## Work to be completed
Every line below that holds the string "système" should be copied.

Pictures paired with source code:
________________

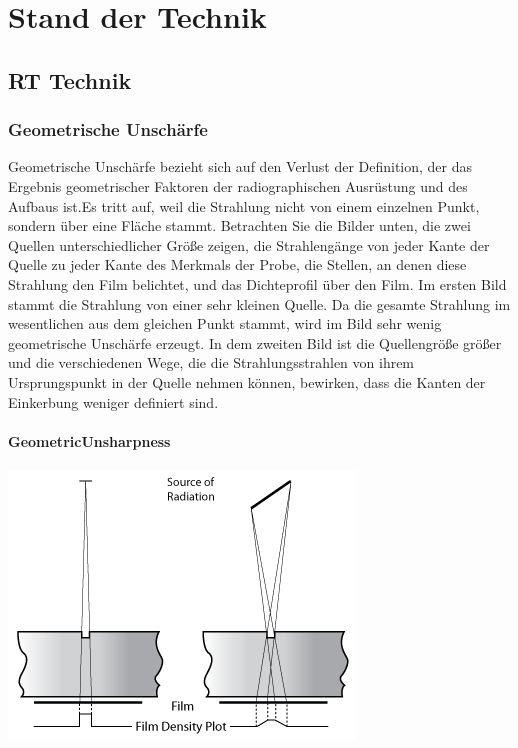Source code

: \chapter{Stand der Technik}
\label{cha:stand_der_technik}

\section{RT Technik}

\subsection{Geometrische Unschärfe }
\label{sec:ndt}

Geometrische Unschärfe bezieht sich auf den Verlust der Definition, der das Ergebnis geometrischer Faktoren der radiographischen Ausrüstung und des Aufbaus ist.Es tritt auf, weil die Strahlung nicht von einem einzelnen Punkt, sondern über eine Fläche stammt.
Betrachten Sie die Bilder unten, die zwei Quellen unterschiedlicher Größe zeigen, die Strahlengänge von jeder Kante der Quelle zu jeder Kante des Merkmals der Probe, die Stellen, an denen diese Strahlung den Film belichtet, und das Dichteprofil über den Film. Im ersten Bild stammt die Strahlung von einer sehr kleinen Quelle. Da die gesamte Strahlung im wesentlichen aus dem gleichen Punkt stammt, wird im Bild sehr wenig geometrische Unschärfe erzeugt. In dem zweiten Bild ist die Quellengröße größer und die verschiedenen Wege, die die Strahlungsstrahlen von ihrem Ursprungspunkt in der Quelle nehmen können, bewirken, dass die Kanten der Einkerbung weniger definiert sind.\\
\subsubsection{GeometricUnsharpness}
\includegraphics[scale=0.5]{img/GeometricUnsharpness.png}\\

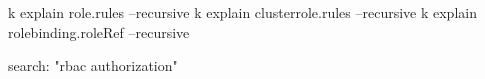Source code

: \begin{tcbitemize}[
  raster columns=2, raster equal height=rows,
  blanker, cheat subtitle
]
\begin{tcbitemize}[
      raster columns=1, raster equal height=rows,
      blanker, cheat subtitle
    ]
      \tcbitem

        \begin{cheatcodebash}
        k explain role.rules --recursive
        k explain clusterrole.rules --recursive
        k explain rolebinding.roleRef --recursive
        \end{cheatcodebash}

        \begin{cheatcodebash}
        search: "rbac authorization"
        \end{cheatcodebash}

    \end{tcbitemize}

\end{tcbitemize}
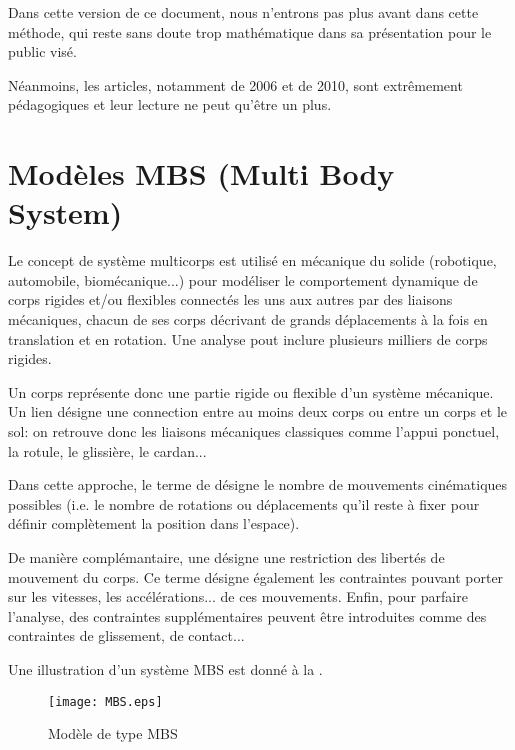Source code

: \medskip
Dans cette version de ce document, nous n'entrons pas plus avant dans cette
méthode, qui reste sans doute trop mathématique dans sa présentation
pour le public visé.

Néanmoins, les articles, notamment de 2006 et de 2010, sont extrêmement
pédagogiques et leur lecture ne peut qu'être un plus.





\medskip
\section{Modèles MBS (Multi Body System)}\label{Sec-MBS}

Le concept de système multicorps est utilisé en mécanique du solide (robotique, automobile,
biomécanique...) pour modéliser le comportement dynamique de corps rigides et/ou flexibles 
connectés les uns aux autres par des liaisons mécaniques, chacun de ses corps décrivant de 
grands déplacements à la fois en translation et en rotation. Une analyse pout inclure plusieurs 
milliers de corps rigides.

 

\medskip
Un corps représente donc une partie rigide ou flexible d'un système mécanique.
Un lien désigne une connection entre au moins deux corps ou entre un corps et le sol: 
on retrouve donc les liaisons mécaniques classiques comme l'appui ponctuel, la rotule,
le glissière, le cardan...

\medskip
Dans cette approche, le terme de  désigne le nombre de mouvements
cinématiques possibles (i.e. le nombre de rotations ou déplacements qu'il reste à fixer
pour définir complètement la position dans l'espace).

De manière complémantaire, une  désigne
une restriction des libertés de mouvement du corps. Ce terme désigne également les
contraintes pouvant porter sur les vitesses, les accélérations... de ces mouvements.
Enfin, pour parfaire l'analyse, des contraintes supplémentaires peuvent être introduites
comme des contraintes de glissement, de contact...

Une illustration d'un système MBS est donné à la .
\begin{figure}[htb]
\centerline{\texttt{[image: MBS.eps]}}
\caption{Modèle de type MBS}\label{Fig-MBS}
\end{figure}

________________

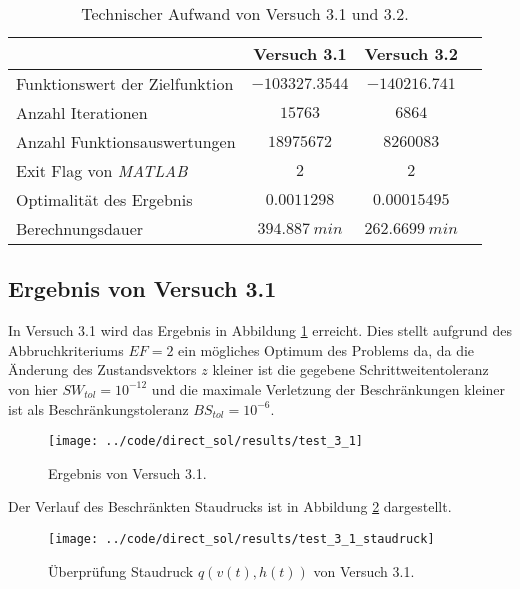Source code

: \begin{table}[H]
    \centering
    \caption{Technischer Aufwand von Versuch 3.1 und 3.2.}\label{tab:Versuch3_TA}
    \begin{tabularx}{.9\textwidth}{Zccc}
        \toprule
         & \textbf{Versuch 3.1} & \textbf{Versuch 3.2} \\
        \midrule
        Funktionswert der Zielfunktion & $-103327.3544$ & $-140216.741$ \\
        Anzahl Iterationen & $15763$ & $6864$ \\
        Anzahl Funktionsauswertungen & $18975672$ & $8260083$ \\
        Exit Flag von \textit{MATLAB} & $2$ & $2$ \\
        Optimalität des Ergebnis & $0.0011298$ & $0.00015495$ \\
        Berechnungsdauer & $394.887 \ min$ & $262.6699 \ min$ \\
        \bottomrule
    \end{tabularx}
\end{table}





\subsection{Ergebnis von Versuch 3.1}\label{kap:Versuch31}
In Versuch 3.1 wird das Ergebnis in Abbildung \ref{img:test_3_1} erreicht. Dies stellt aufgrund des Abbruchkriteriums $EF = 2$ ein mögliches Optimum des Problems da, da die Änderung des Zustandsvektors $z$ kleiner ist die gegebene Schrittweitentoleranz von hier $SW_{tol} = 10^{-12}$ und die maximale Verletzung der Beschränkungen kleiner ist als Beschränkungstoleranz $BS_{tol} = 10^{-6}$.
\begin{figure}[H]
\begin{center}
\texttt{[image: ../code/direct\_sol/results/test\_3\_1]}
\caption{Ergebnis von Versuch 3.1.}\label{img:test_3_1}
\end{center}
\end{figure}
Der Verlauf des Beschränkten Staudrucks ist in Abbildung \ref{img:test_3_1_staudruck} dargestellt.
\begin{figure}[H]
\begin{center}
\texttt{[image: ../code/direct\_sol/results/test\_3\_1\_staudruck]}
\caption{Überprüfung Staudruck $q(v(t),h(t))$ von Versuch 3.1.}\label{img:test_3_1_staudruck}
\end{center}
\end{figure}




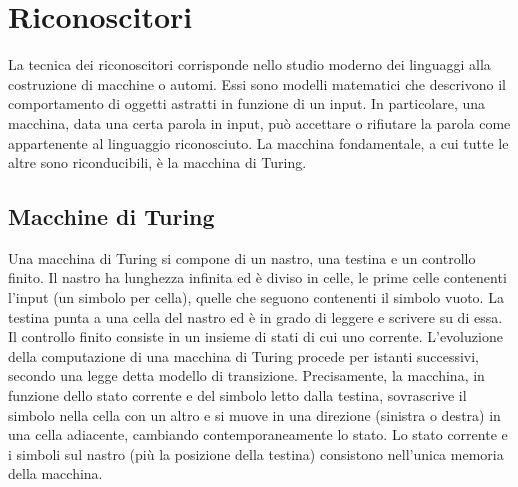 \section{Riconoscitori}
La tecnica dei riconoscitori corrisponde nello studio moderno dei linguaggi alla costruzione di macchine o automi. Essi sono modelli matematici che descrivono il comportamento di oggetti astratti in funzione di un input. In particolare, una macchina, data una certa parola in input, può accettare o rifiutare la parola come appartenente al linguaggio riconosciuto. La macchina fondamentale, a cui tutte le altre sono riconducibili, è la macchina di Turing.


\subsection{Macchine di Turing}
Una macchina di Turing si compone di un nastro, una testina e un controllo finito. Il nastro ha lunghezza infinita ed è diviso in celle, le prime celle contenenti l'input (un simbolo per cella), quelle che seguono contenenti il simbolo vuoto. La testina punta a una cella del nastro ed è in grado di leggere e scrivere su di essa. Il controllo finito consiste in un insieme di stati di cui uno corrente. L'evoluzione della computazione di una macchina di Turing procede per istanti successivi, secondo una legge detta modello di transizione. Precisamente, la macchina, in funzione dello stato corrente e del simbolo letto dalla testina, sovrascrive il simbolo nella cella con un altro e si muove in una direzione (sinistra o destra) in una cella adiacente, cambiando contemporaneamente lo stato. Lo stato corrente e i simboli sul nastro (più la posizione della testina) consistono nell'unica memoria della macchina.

________________

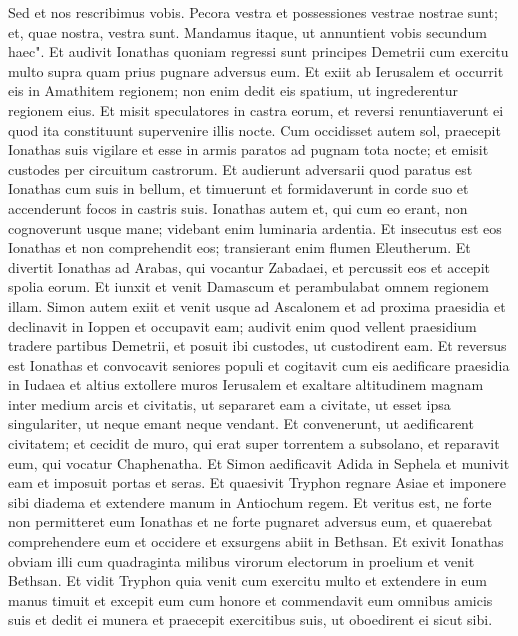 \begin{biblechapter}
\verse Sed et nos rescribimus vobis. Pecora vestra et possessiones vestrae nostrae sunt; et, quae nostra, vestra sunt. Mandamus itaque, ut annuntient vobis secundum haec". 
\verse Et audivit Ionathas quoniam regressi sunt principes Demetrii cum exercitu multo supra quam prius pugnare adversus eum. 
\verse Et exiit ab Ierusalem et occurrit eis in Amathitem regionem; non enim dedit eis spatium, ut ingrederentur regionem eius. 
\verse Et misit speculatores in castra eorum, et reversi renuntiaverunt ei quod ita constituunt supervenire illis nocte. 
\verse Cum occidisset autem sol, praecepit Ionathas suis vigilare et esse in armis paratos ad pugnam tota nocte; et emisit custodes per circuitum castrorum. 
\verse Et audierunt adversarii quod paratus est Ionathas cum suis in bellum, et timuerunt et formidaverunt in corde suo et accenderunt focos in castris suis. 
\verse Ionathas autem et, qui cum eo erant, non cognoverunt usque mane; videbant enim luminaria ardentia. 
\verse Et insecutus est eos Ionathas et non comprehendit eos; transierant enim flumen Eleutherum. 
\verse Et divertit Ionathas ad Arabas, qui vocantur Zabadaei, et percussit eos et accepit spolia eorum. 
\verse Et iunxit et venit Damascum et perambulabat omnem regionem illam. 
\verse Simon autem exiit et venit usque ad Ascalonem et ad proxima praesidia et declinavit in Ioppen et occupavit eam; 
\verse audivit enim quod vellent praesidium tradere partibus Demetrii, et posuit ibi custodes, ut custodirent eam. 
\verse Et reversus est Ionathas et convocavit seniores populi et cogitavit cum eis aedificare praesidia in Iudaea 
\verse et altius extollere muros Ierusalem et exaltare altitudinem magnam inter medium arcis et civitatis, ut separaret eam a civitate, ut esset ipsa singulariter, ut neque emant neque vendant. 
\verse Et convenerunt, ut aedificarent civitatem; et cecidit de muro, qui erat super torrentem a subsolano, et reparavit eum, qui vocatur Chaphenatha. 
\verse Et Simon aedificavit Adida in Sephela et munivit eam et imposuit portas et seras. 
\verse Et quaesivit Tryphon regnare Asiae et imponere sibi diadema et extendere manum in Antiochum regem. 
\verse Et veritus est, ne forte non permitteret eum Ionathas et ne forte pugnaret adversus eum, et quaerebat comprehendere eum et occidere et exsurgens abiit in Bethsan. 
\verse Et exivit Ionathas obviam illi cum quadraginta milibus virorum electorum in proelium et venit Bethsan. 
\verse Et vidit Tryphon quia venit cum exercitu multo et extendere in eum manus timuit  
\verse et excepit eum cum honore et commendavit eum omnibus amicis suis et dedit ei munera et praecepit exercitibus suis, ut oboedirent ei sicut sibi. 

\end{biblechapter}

________________

## Task answer
Le concept de système multicorps est utilisé en mécanique du solide (robotique, automobile,
Un corps représente donc une partie rigide ou flexible d'un système mécanique.
Une illustration d'un système MBS est donné à la .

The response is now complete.